If you have survived a vicious dog attack, you know just how traumatic the experience can be. After all, not only do you have the stress that comes with the initial attack, but you also may experience extreme anxiety from medical procedures, rehabilitation and even lost work.
According to the Mayo Clinic, post-traumatic stress disorder is a potentially serious mental health condition individuals develop after going through a terrifying or otherwise traumatic event. It is important to note that you do not have to be the victim of a dog attack to have PTSD. Indeed, simply witnessing an attack on another person may cause you to develop the condition.
Identifying your symptoms
The first step in coping with bite-related PTSD is identifying your symptoms.

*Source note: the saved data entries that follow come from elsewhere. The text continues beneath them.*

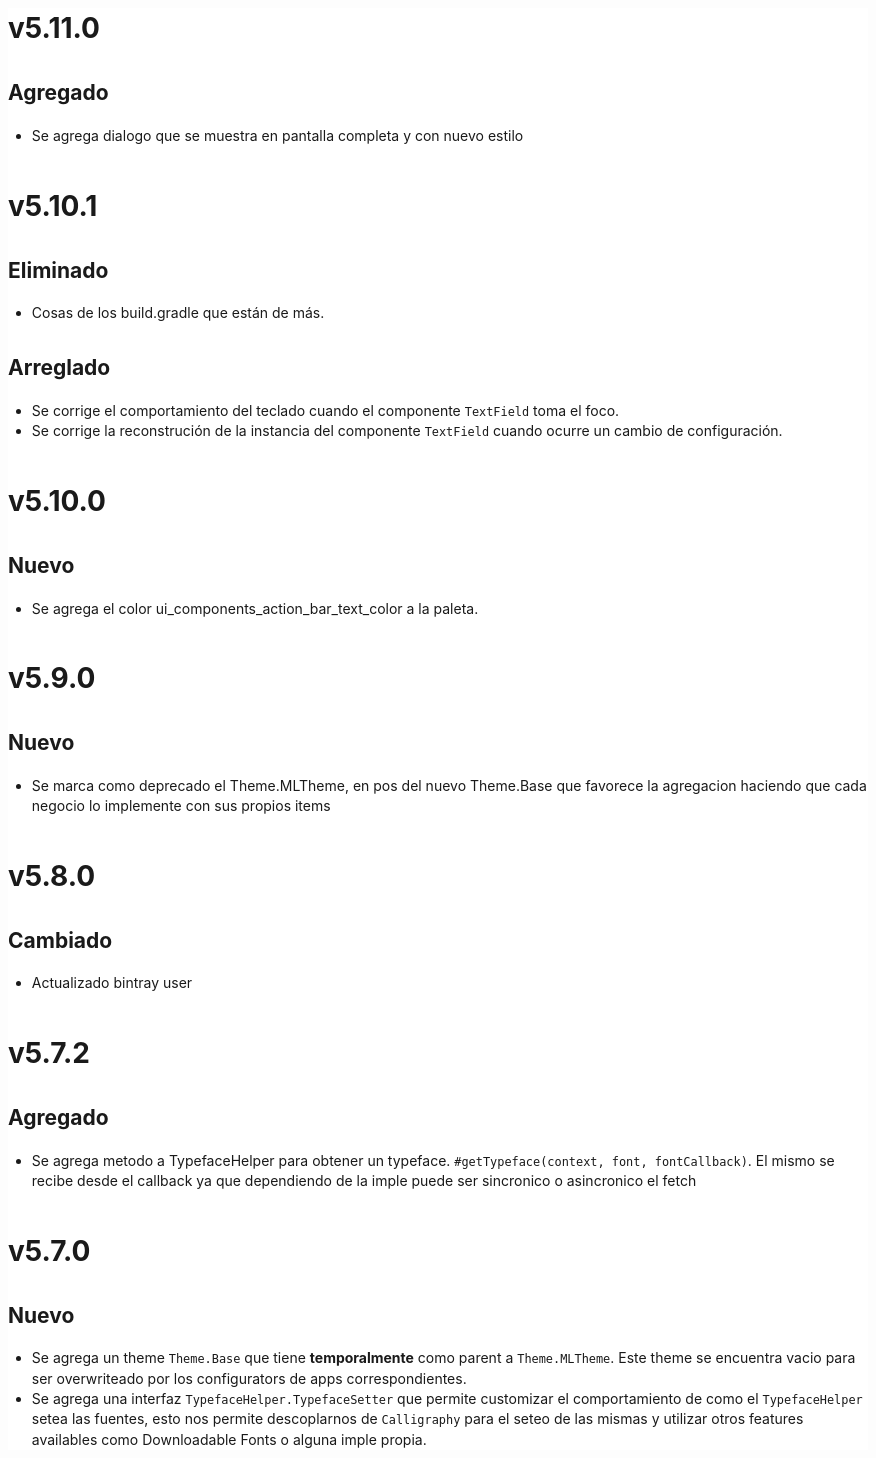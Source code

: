 # v5.11.0
## Agregado
- Se agrega dialogo que se muestra en pantalla completa y con nuevo estilo

# v5.10.1
## Eliminado
- Cosas de los build.gradle que están de más.
## Arreglado
- Se corrige el comportamiento del teclado cuando el componente `TextField` toma el foco.
- Se corrige la reconstrución de la instancia del componente `TextField` cuando ocurre un cambio de configuración.

# v5.10.0
## Nuevo
- Se agrega el color ui_components_action_bar_text_color a la paleta.

# v5.9.0
## Nuevo
- Se marca como deprecado el Theme.MLTheme, en pos del nuevo Theme.Base que favorece la agregacion haciendo que cada negocio lo implemente con sus propios items

# v5.8.0
## Cambiado
- Actualizado bintray user

# v5.7.2
## Agregado
- Se agrega metodo a TypefaceHelper para obtener un typeface. `#getTypeface(context, font, fontCallback)`. El mismo se recibe desde el callback ya que dependiendo de la imple puede ser sincronico o asincronico el fetch

# v5.7.0
## Nuevo
- Se agrega un theme `Theme.Base` que tiene **temporalmente** como parent a `Theme.MLTheme`. Este theme se encuentra vacio para ser overwriteado por los configurators de apps correspondientes.
- Se agrega una interfaz `TypefaceHelper.TypefaceSetter` que permite customizar el comportamiento de como el `TypefaceHelper` setea las fuentes, esto nos permite descoplarnos de `Calligraphy` para el seteo de las mismas y utilizar otros features availables como Downloadable Fonts o alguna imple propia.
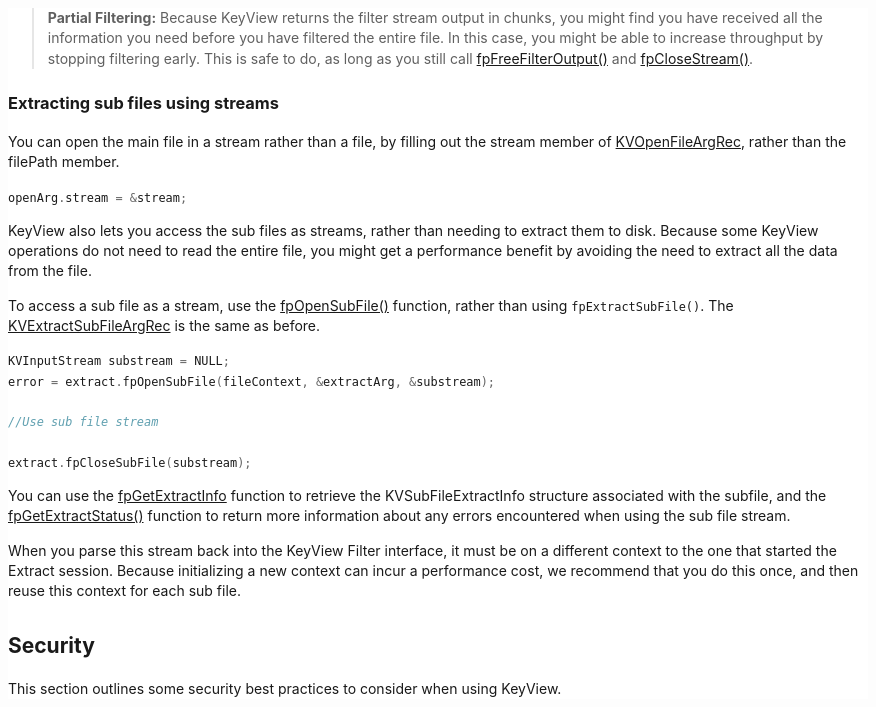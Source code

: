 > **Partial Filtering:** Because KeyView returns the filter stream output in chunks, you might find you have received all the information you need before you have filtered the entire file. In this case, you might be able to increase throughput by stopping filtering early. This is safe to do, as long as you still call [fpFreeFilterOutput()](https://www.microfocus.com/documentation/idol/IDOL_12_13/KeyviewFilterSDK_12.13_Documentation/Guides/html/c-programming/index.html#C/filtering_functions/fpFreeFilterOutput.htm) and [fpCloseStream()](https://www.microfocus.com/documentation/idol/IDOL_12_13/KeyviewFilterSDK_12.13_Documentation/Guides/html/c-programming/index.html#C/filtering_functions/fpCloseStream.htm).

### Extracting sub files using streams

You can open the main file in a stream rather than a file, by filling out the stream member of [KVOpenFileArgRec](https://www.microfocus.com/documentation/idol/IDOL_12_13/KeyviewFilterSDK_12.13_Documentation/Guides/html/c-programming/index.html#kv_xtract_structures/_KV_XTRACT_struct_KVOpenFileArg.htm), rather than the filePath member.

```c
openArg.stream = &stream;
```

KeyView also lets you access the sub files as streams, rather than needing to extract them to disk. Because some KeyView operations do not need to read the entire file, you might get a performance benefit by avoiding the need to extract all the data from the file.

To access a sub file as a stream, use the [fpOpenSubFile()](https://www.microfocus.com/documentation/idol/IDOL_12_13/KeyviewFilterSDK_12.13_Documentation/Guides/html/c-programming/index.html#kv_xtract_functions/_KV_XTRACT_funct_fpOpenSubFile.htm) function, rather than using `fpExtractSubFile()`. The [KVExtractSubFileArgRec](https://www.microfocus.com/documentation/idol/IDOL_12_13/KeyviewFilterSDK_12.13_Documentation/Guides/html/c-programming/index.html#kv_xtract_structures/_KV_XTRACT_struct_KVExtractSubFileArg.htm) is the same as before.

```c
KVInputStream substream = NULL;
error = extract.fpOpenSubFile(fileContext, &extractArg, &substream);

//Use sub file stream

extract.fpCloseSubFile(substream);
```

You can use the [fpGetExtractInfo](https://www.microfocus.com/documentation/idol/IDOL_12_13/KeyviewFilterSDK_12.13_Documentation/Guides/html/c-programming/index.html#kv_xtract_functions/_KV_XTRACT_funct_fpGetExtractInfo.htm) function to retrieve the KVSubFileExtractInfo structure associated with the subfile, and the [fpGetExtractStatus()](https://www.microfocus.com/documentation/idol/IDOL_12_13/KeyviewFilterSDK_12.13_Documentation/Guides/html/c-programming/index.html#kv_xtract_functions/_KV_XTRACT_funct_fpGetExtractStatus.htm) function to return more information about any errors encountered when using the sub file stream.

When you parse this stream back into the KeyView Filter interface, it must be on a different context to the one that started the Extract session. Because initializing a new context can incur a performance cost, we recommend that you do this once, and then reuse this context for each sub file.

## Security

This section outlines some security best practices to consider when using KeyView.
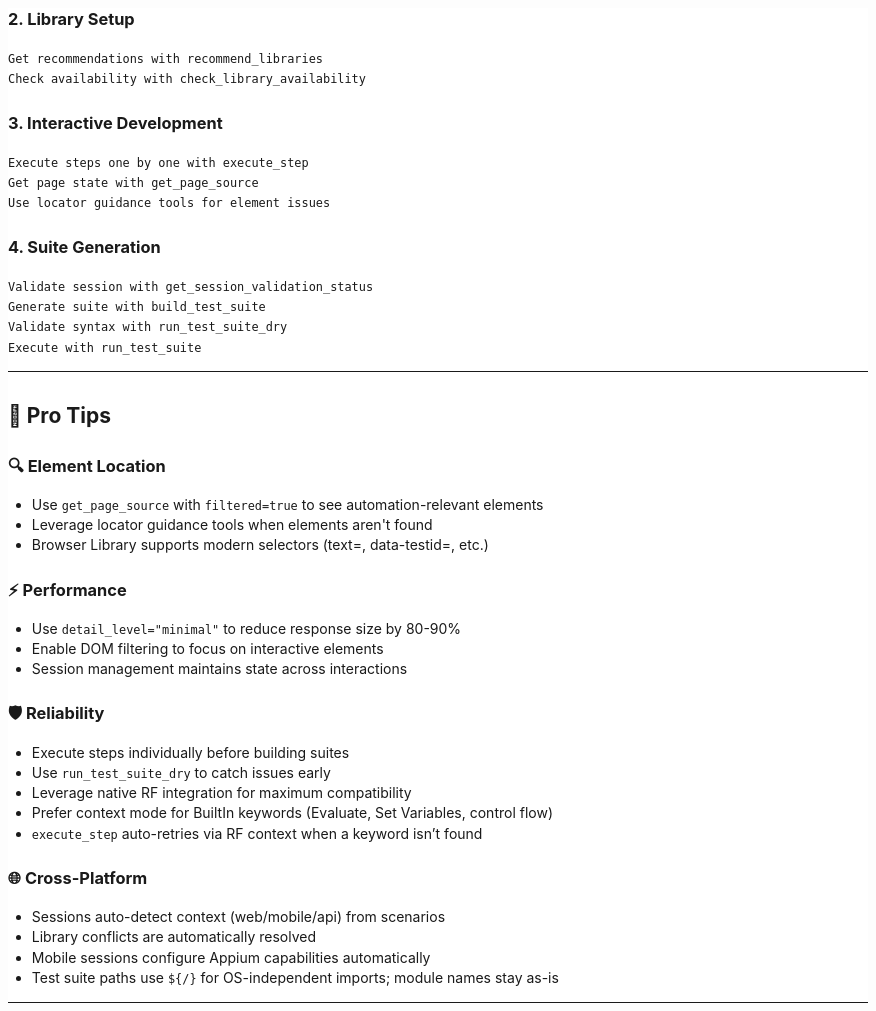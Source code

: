 ### 2. **Library Setup**
```
Get recommendations with recommend_libraries
Check availability with check_library_availability
```

### 3. **Interactive Development**
```
Execute steps one by one with execute_step
Get page state with get_page_source
Use locator guidance tools for element issues
```

### 4. **Suite Generation**
```
Validate session with get_session_validation_status
Generate suite with build_test_suite
Validate syntax with run_test_suite_dry
Execute with run_test_suite
```

---

## 🎯 Pro Tips

### 🔍 **Element Location**
- Use `get_page_source` with `filtered=true` to see automation-relevant elements
- Leverage locator guidance tools when elements aren't found
- Browser Library supports modern selectors (text=, data-testid=, etc.)

### ⚡ **Performance**
- Use `detail_level="minimal"` to reduce response size by 80-90%
- Enable DOM filtering to focus on interactive elements
- Session management maintains state across interactions

### 🛡️ **Reliability**
- Execute steps individually before building suites
- Use `run_test_suite_dry` to catch issues early
- Leverage native RF integration for maximum compatibility
- Prefer context mode for BuiltIn keywords (Evaluate, Set Variables, control flow)
- `execute_step` auto-retries via RF context when a keyword isn’t found

### 🌐 **Cross-Platform**
- Sessions auto-detect context (web/mobile/api) from scenarios
- Library conflicts are automatically resolved
- Mobile sessions configure Appium capabilities automatically
- Test suite paths use `${/}` for OS-independent imports; module names stay as-is

---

Be sure to visit your doctor or a psychologist for a diagnosis if you have one or more of the following:
- Constant memories of the attack long after it is over
- Flashbacks to the attack or nightmares about it
- Severe anxiety or fear that is either rational or irrational
- Avoidance of situations that remind you of the attack
- Negative changes in your mood or sleep patterns
Managing your condition
If you have PTSD, it is important to understand you may not be able to cope with the condition without some professional help. That is, you may need therapy to help you move past the attack. In addition to teaching you coping strategies, a therapist may recommend medication or refer you to other specialists.
Deep breathing, meditation and mindfulness may also be useful. Ultimately, though, because your life may never be the same again, it is critical to pursue financial compensation to give you the resources you need to access top-level mental health care.